Per spiegarlo in poche parole a chi non cala la pasta con la politica, l’apparentamento “tecnico” sarebbe quel cavillo permesso da uno spiraglio della legge elettorale, per il quale se delle liste che, sommate tra loro, al primo turno hanno ottenuto almeno il 50 per cento si alleano a sostegno di un candidato si evita che l’altro candidato vincendo assicuri alle proprie liste il premio di maggioranza. Per fare un esempio concreto: se Pd, Mpa, Pdl e Pid si apparentano su Fabrizio Ferrandelli contro Leoluca Orlando, quest’ultimo, anche se vince, si scorda il premio di maggioranza. Tutto questo anche se l’apparentamento è appunto solo “tecnico”, cioè se i partiti che si alleano in realtà sono tutt’altro che veri alleati e firmano un pezzo di carta solo per portare a casa qualche consigliere comunale in più.
Ecco, vogliamo dirlo con chiarezza: anche solo sentire parlare di quest’ipotesi non ci piace. E ci auguriamo che i partiti ci risparmino quest’ultima porcheria. Perché di questo stiamo parlando. Di una furberia da leguleio, di un trucchetto da azzeccagarbugli, sul solco del ben noto adagio “fatta la legge trovata l’inganno”. Una forma di “elusione normativa” che ricorda la furbata delle liste civetta escogitata all’epoca dai partiti per eludere le norme del mattarellum sullo scorporo.
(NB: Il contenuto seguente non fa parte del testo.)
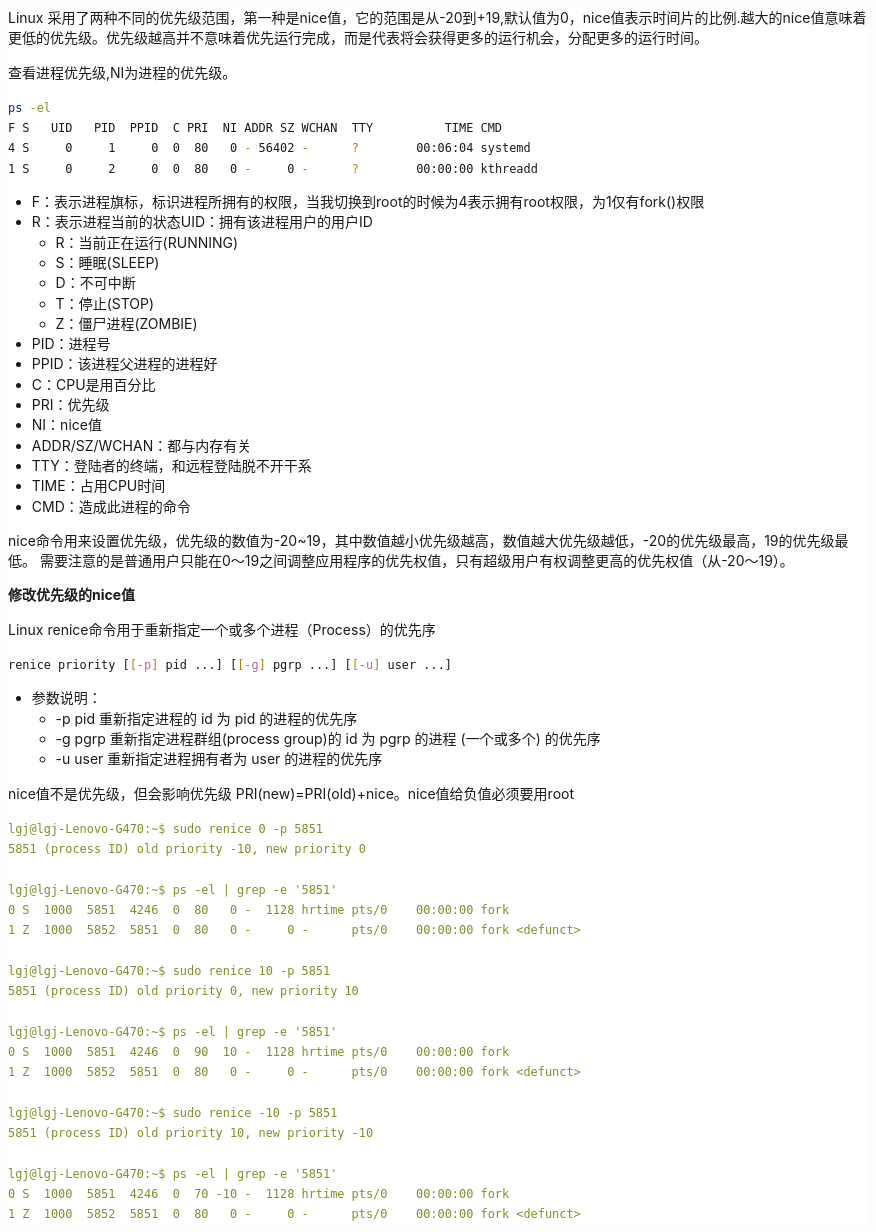 Linux 采用了两种不同的优先级范围，第一种是nice值，它的范围是从-20到+19,默认值为0，nice值表示时间片的比例.越大的nice值意味着更低的优先级。优先级越高并不意味着优先运行完成，而是代表将会获得更多的运行机会，分配更多的运行时间。

查看进程优先级,NI为进程的优先级。
```bash
ps -el
F S   UID   PID  PPID  C PRI  NI ADDR SZ WCHAN  TTY          TIME CMD
4 S     0     1     0  0  80   0 - 56402 -      ?        00:06:04 systemd
1 S     0     2     0  0  80   0 -     0 -      ?        00:00:00 kthreadd
```
* F：表示进程旗标，标识进程所拥有的权限，当我切换到root的时候为4表示拥有root权限，为1仅有fork()权限
* R：表示进程当前的状态UID：拥有该进程用户的用户ID
    * R：当前正在运行(RUNNING)
    * S：睡眠(SLEEP)
    * D：不可中断
    * T：停止(STOP)
    * Z：僵尸进程(ZOMBIE)
* PID：进程号
* PPID：该进程父进程的进程好
* C：CPU是用百分比
* PRI：优先级
* NI：nice值
* ADDR/SZ/WCHAN：都与内存有关
* TTY：登陆者的终端，和远程登陆脱不开干系
* TIME：占用CPU时间
* CMD：造成此进程的命令


nice命令用来设置优先级，优先级的数值为-20~19，其中数值越小优先级越高，数值越大优先级越低，-20的优先级最高，19的优先级最低。
需要注意的是普通用户只能在0～19之间调整应用程序的优先权值，只有超级用户有权调整更高的优先权值（从-20～19）。




**修改优先级的nice值**

Linux renice命令用于重新指定一个或多个进程（Process）的优先序
```bash
renice priority [[-p] pid ...] [[-g] pgrp ...] [[-u] user ...]
```
* 参数说明：
    * -p pid 重新指定进程的 id 为 pid 的进程的优先序
    * -g pgrp 重新指定进程群组(process group)的 id 为 pgrp 的进程 (一个或多个) 的优先序
    * -u user 重新指定进程拥有者为 user 的进程的优先序

nice值不是优先级，但会影响优先级 PRI(new)=PRI(old)+nice。nice值给负值必须要用root

```yml
lgj@lgj-Lenovo-G470:~$ sudo renice 0 -p 5851
5851 (process ID) old priority -10, new priority 0

lgj@lgj-Lenovo-G470:~$ ps -el | grep -e '5851'
0 S  1000  5851  4246  0  80   0 -  1128 hrtime pts/0    00:00:00 fork
1 Z  1000  5852  5851  0  80   0 -     0 -      pts/0    00:00:00 fork <defunct>

lgj@lgj-Lenovo-G470:~$ sudo renice 10 -p 5851
5851 (process ID) old priority 0, new priority 10

lgj@lgj-Lenovo-G470:~$ ps -el | grep -e '5851'
0 S  1000  5851  4246  0  90  10 -  1128 hrtime pts/0    00:00:00 fork
1 Z  1000  5852  5851  0  80   0 -     0 -      pts/0    00:00:00 fork <defunct>

lgj@lgj-Lenovo-G470:~$ sudo renice -10 -p 5851
5851 (process ID) old priority 10, new priority -10

lgj@lgj-Lenovo-G470:~$ ps -el | grep -e '5851'
0 S  1000  5851  4246  0  70 -10 -  1128 hrtime pts/0    00:00:00 fork
1 Z  1000  5852  5851  0  80   0 -     0 -      pts/0    00:00:00 fork <defunct>
```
C’è chi argomenta: non funziona una legge che a Palermo in caso di vittoria di Leoluca Orlando assegnerebbe 30 consiglieri su 50 all’Italia dei Valori, partito che col 10 per cento dei voti incasserebbe il 60 per cento dei seggi. Sì, probabilmente è vero, una legge pensata così ha qualcosa che non va. Ma sono stati i partiti a scriverla così e a votarla. E non la si può stravolgere a proprio piacimento solo perché adesso non fa più comodo. La norma a cui qualcuno vorrebbe aggrapparsi con il famigerato “apparentamento tecnico” ha un senso se dietro l’accordo dei partiti esiste un’intesa politica, autentica. Se il tutto si riducesse invece a una grande ammucchiata tra soggetti politici che tra loro si evitano come la scabbia, il patto assumerebbe i contorni della farsa, uno di quegli spettacoli incomprensibili per i cittadini, uno di quei bizantinismi che allontanano la gente dai partiti, accrescendo la già siderale distanza tra la vita vera, quella delle persone in carne e ossa, e i giochini del Palazzo.
Risparmiatecela quest’ennesima assurdità. E se la legge non vi piace, cambiatela in Parlamento. Magari chiedendo agli uffici, all’indomani, di fare chiarezza su ogni suo punto prima del voto e non durante lo spoglio, come è accaduto tra lunedì e martedì, con lo spettacolo deprimente di una Regione confusa e impreparata, che a mezzanotte proclama un sindaco, a mezzogiorno gli toglie la fascia e alle sei del pomeriggio gliela rimette, come in una comica di Stanlio e Ollio. Che purtroppo non fa ridere nemmeno un po’.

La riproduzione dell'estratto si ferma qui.